19Le travail de dessin préparatoire nous est connu par un unique calque conservé dans les archives artistiques de l’abbaye d’En Calcat. Intitulé « étude pour dalmatique » lors de son archivage, il correspond en fait, après confrontation avec les vêtements, à la bordure horizontale haute de la chape. On peut parfaitement y retrouver le dessin des motifs : fleur trilobée, fleur en calice et feuille de lierre réunies par un rinceau noir continu (fig. 10).
Fig. 10
Sorèze (Tarn), musée Dom Robert, « Calque de dalmatique », gouache sur calque de Dom Robert. Dessin de la chape brodée par les Sœurs de Sainte-Scholastique, vers 1940, 25,2 x 75 cm
S. Guérin Gasc, 2012 © Abbaye d’En Calcat
20En confrontant le dessin et la broderie elle-même, on mesure immédiatement le travail d’adaptation qui a été fait à travers le choix des matières, des coloris et des points employés. C’est là qu’intervient la maîtrise des brodeuses pour obtenir un résultat qui soit en adéquation avec le dessin de l’artiste tout en prenant en compte les contraintes du matériau lui-même et la fonction du vêtement (fig. 11).
Fig. 11
Dourgne (Tarn), Abbaye Sainte-Scholastique, chape brodée, dessin de Dom Robert, vers 1940, h. 150 x 320 cm ; détail de la bordure haute et feuille de lierre (h. 16,5 cm)
S. Guérin Gasc, 2013 © Sœurs de Sainte-Scholastique
21Le remplissage des feuilles et des pétales fait appel à deux types de techniques qui permettent de donner ombre et relief : broderie et incrustation de morceaux de feutre coloré (ou feutrine) découpé. Avec virtuosité, la broderie elle-même alterne des points variés et recourt à plusieurs types de fils : coton, soie, fils métalliques dorés ou cuivrés.

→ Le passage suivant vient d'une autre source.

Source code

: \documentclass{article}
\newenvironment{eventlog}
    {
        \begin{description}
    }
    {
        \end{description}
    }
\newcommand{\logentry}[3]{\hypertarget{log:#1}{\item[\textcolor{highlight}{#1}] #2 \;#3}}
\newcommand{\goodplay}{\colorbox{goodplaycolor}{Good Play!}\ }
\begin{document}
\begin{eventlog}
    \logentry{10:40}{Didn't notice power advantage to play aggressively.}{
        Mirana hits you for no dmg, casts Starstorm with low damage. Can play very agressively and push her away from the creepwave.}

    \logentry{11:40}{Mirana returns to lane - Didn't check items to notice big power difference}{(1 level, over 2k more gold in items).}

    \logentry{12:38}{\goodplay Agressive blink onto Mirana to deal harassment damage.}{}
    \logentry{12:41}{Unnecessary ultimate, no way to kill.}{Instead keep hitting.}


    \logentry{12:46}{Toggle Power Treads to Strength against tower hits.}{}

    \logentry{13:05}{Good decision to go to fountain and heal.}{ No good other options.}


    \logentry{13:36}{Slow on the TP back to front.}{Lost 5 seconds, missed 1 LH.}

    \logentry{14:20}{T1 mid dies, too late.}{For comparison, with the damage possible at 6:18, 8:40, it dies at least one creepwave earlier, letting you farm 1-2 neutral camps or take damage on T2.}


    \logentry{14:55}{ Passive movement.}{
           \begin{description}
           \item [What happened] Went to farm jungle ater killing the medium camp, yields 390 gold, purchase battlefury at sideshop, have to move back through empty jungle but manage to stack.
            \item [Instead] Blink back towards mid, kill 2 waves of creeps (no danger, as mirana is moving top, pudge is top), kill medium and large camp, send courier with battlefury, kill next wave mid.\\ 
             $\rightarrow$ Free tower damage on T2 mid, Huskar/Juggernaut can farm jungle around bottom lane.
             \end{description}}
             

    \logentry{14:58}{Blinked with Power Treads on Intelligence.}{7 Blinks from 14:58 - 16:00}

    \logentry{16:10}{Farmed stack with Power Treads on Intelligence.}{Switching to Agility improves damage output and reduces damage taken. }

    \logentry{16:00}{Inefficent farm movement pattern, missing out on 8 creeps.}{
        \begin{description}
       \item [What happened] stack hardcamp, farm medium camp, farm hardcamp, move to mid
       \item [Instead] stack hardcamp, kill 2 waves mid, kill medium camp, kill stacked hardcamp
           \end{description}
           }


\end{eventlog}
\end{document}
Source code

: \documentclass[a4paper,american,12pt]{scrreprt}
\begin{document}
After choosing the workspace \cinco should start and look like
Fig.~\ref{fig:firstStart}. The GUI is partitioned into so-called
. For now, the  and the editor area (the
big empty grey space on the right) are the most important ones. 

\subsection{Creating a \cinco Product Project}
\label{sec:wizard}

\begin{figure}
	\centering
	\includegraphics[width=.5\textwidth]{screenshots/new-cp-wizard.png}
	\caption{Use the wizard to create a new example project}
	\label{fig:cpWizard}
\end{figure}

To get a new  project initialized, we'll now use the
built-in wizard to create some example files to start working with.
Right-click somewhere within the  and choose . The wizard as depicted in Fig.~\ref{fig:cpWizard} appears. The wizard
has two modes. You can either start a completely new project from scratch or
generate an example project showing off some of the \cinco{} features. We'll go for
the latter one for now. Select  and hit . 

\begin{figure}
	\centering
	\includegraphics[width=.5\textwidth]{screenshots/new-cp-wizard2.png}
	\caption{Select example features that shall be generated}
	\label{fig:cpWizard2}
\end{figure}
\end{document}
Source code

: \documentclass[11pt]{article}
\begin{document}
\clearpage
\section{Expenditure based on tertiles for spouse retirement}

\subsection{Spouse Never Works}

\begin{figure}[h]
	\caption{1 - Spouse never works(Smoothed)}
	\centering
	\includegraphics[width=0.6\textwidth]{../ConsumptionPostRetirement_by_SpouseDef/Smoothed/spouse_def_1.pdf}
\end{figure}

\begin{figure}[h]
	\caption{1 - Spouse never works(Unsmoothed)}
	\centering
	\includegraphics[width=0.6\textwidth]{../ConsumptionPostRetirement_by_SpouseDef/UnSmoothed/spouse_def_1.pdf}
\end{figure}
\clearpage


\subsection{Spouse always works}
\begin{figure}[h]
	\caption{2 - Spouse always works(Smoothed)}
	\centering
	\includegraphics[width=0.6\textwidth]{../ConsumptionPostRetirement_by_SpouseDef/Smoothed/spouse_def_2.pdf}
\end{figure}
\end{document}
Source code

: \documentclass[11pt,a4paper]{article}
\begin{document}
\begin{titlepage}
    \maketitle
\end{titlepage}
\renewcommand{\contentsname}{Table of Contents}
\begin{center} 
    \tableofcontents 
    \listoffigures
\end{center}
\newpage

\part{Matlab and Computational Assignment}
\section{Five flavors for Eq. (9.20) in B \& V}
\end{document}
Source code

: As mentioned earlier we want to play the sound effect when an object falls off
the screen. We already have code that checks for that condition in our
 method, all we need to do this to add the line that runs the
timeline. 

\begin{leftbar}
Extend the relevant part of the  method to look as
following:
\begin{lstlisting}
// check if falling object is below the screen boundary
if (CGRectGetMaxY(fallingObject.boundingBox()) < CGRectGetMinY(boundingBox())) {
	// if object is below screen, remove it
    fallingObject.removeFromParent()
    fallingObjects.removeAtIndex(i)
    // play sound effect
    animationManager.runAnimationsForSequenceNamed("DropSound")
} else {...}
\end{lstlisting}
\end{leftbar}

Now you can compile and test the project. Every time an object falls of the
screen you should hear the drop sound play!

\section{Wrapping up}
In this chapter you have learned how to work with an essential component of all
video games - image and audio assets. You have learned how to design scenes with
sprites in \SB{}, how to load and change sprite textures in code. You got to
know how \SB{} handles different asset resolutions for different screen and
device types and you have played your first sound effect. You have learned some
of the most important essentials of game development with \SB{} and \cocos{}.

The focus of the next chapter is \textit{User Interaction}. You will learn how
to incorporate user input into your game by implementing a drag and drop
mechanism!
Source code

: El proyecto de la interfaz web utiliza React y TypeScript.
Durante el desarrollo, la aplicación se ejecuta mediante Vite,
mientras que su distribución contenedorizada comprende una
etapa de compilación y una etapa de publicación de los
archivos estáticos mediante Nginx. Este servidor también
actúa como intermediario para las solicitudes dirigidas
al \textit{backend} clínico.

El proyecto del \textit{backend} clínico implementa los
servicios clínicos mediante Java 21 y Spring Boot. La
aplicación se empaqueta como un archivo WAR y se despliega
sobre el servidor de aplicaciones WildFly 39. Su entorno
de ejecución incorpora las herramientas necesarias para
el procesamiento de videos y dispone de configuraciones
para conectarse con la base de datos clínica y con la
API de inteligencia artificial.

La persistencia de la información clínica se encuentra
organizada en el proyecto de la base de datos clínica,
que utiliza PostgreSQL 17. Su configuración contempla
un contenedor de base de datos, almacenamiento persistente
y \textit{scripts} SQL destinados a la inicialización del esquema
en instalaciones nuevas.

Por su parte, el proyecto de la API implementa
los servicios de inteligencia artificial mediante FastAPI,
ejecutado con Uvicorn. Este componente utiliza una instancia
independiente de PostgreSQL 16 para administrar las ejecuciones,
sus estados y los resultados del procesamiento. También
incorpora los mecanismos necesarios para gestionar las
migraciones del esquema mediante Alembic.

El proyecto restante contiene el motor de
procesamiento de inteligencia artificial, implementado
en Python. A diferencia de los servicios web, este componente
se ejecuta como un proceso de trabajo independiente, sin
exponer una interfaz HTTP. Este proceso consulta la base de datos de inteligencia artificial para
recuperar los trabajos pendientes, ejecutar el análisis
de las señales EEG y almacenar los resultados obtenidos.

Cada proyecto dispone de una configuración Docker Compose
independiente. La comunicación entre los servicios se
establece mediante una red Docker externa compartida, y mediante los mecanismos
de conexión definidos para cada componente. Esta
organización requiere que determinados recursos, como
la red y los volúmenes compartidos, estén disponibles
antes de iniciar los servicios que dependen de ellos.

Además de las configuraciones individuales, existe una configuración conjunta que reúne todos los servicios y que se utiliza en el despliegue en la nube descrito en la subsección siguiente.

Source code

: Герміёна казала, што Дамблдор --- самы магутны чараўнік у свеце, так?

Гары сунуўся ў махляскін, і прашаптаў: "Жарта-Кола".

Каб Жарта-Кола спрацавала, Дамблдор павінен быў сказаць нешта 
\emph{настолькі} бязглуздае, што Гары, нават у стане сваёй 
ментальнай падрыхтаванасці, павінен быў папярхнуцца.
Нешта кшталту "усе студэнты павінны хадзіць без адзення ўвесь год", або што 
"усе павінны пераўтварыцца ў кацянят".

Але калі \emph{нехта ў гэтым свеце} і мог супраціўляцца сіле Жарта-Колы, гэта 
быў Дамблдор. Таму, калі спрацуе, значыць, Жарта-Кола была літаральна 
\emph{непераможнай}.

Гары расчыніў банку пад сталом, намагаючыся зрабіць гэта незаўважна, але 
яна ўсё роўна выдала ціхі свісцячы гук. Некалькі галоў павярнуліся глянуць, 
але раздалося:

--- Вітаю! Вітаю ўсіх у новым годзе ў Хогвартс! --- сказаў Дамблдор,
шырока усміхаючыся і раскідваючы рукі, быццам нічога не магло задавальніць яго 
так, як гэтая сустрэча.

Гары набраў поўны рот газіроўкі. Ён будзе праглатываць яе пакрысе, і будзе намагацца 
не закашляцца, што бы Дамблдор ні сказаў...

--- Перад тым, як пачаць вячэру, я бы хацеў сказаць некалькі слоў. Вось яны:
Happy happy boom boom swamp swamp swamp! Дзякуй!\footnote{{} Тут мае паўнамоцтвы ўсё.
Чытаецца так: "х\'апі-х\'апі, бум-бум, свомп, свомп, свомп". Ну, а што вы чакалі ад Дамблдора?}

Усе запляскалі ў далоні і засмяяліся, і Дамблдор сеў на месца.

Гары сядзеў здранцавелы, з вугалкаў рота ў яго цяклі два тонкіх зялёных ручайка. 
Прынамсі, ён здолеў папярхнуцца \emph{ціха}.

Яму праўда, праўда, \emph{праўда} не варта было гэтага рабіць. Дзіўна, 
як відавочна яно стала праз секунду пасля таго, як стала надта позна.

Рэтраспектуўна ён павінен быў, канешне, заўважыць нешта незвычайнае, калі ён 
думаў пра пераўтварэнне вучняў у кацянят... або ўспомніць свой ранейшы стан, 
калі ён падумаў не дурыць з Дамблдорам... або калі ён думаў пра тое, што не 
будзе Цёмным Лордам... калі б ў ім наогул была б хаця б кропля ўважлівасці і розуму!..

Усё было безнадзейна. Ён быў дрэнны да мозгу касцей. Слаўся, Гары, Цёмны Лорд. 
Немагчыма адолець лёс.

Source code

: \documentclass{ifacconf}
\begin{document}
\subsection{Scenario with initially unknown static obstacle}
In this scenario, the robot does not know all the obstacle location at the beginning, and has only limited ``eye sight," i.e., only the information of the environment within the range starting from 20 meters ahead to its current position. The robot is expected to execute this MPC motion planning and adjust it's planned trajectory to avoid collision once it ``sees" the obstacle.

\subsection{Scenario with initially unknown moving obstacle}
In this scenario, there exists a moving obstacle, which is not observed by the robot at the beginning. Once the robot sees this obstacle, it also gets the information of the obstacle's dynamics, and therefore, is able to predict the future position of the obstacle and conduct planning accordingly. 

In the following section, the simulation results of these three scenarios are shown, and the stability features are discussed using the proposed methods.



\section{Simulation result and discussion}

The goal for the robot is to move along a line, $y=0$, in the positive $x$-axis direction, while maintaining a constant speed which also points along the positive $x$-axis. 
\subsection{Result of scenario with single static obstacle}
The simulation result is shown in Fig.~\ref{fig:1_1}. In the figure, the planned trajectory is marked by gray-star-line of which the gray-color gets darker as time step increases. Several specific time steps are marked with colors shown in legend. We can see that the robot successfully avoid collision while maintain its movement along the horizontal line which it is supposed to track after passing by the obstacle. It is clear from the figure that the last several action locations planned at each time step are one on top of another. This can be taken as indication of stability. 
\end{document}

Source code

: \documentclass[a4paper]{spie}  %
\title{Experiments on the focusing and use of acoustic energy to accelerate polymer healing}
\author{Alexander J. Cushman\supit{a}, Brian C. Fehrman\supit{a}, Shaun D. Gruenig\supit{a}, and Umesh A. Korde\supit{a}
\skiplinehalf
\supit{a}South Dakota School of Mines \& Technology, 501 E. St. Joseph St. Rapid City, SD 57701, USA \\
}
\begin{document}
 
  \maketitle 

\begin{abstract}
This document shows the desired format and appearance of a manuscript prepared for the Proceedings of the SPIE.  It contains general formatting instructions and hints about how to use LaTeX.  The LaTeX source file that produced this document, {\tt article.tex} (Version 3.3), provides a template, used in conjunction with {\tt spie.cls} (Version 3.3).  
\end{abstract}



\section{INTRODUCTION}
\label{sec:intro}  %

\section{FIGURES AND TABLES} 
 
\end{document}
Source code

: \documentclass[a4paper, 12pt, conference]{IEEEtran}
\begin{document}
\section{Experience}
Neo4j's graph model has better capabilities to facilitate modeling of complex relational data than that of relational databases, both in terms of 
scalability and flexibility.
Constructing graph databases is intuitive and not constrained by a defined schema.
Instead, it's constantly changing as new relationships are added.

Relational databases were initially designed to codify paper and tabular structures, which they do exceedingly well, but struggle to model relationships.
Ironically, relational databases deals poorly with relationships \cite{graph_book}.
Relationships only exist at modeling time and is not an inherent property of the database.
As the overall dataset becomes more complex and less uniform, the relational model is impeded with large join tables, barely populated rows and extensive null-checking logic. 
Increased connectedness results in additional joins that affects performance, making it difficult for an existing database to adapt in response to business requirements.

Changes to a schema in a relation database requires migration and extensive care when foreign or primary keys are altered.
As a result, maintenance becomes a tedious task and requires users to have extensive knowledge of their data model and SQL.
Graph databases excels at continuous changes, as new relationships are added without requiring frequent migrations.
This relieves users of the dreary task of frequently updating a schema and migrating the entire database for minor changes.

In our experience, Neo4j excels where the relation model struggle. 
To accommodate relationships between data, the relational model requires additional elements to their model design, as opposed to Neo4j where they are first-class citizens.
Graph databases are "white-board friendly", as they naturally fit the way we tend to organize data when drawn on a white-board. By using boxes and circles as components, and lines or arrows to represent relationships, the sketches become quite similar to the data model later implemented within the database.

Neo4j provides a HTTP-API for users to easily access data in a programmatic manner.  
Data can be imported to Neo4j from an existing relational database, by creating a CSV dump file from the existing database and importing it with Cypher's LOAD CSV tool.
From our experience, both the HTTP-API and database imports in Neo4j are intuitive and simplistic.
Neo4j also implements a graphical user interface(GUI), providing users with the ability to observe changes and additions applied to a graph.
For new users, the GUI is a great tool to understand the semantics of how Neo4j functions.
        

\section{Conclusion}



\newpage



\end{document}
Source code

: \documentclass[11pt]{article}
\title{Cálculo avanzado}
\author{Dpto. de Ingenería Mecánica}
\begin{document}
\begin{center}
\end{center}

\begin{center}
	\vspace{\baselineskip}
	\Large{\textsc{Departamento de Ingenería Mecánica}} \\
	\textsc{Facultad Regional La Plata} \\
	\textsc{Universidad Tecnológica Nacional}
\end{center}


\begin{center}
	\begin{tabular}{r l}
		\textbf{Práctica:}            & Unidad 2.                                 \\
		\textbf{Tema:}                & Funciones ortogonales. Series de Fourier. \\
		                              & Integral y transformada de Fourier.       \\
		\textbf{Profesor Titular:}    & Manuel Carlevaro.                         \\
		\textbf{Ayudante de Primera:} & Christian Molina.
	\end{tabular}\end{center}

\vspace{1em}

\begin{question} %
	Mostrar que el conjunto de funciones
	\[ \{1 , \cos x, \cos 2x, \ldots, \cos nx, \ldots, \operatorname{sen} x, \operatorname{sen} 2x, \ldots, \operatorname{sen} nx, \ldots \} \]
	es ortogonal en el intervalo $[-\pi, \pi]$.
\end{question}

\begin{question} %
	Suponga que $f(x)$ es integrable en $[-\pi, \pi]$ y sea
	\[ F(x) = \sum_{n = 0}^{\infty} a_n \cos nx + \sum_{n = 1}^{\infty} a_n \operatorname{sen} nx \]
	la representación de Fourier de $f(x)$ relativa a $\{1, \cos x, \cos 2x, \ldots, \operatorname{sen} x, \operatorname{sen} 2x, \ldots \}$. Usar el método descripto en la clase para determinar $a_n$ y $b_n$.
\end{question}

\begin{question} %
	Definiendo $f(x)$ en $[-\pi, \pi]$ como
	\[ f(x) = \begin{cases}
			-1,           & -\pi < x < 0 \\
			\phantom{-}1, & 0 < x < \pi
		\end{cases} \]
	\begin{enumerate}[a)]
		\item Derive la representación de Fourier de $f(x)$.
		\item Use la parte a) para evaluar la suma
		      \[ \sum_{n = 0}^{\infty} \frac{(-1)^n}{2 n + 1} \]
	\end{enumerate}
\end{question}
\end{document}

Ces derniers rehaussent parfois le cœur d’une fleur ou soulignent une nervure de feuille (fig. 12).
Fig. 12
Dourgne (Tarn), Abbaye Sainte-Scholastique, chape brodée, dessin de Dom Robert, vers 1940, h. 150 x 320 cm ; fleurs en calice et feuille de la bordure haute (h. 13 cm)
S. Guérin Gasc, 2013 © Sœurs de Sainte-Scholastique
22Sœur Léonce et sœur Jeanne-Françoise ont encore en mémoire une remarque de Dom Robert rapportée par sœur Maria-Pax, une des brodeuses : « Qu’on n’enferme pas mes fleurs, laissez-les donc vivre ! » qui nous fait imaginer leur collaboration et les exigences de l’artiste.
23Les enluminures que créait à ce moment-là Dom Robert, comme ce cartouche inachevé de la page consacrée à l’Épiphanie – l’ornement floral autour du titre – illustrent bien la liberté de la touche qu’offre l’aquarelle et nous permettent de mesurer le savoir-faire que la brodeuse devra déployer pour l’incarner sur le tissu (fig. 13).
Fig. 13
En Calcat (Tarn), Abbaye, cartouche inachevé de l’enluminure l’Épiphanie, dessin de Dom Robert, vers 1935, 20 x 8 cm env.
© abbaye d’En Calcat, fonds numérisé, 2013
24C’est la même démarche que Dom Robert et les ateliers Tabard d’Aubusson adoptent en 1941 pour la transcription de son aquarelle La ferme de Palaja en tapisserie. Dom Robert en réalisera lui-même le carton à l’échelle de vraie grandeur de la tapisserie et s’appuiera sur l’expertise des lissiers pour le choix des techniques de tissage14.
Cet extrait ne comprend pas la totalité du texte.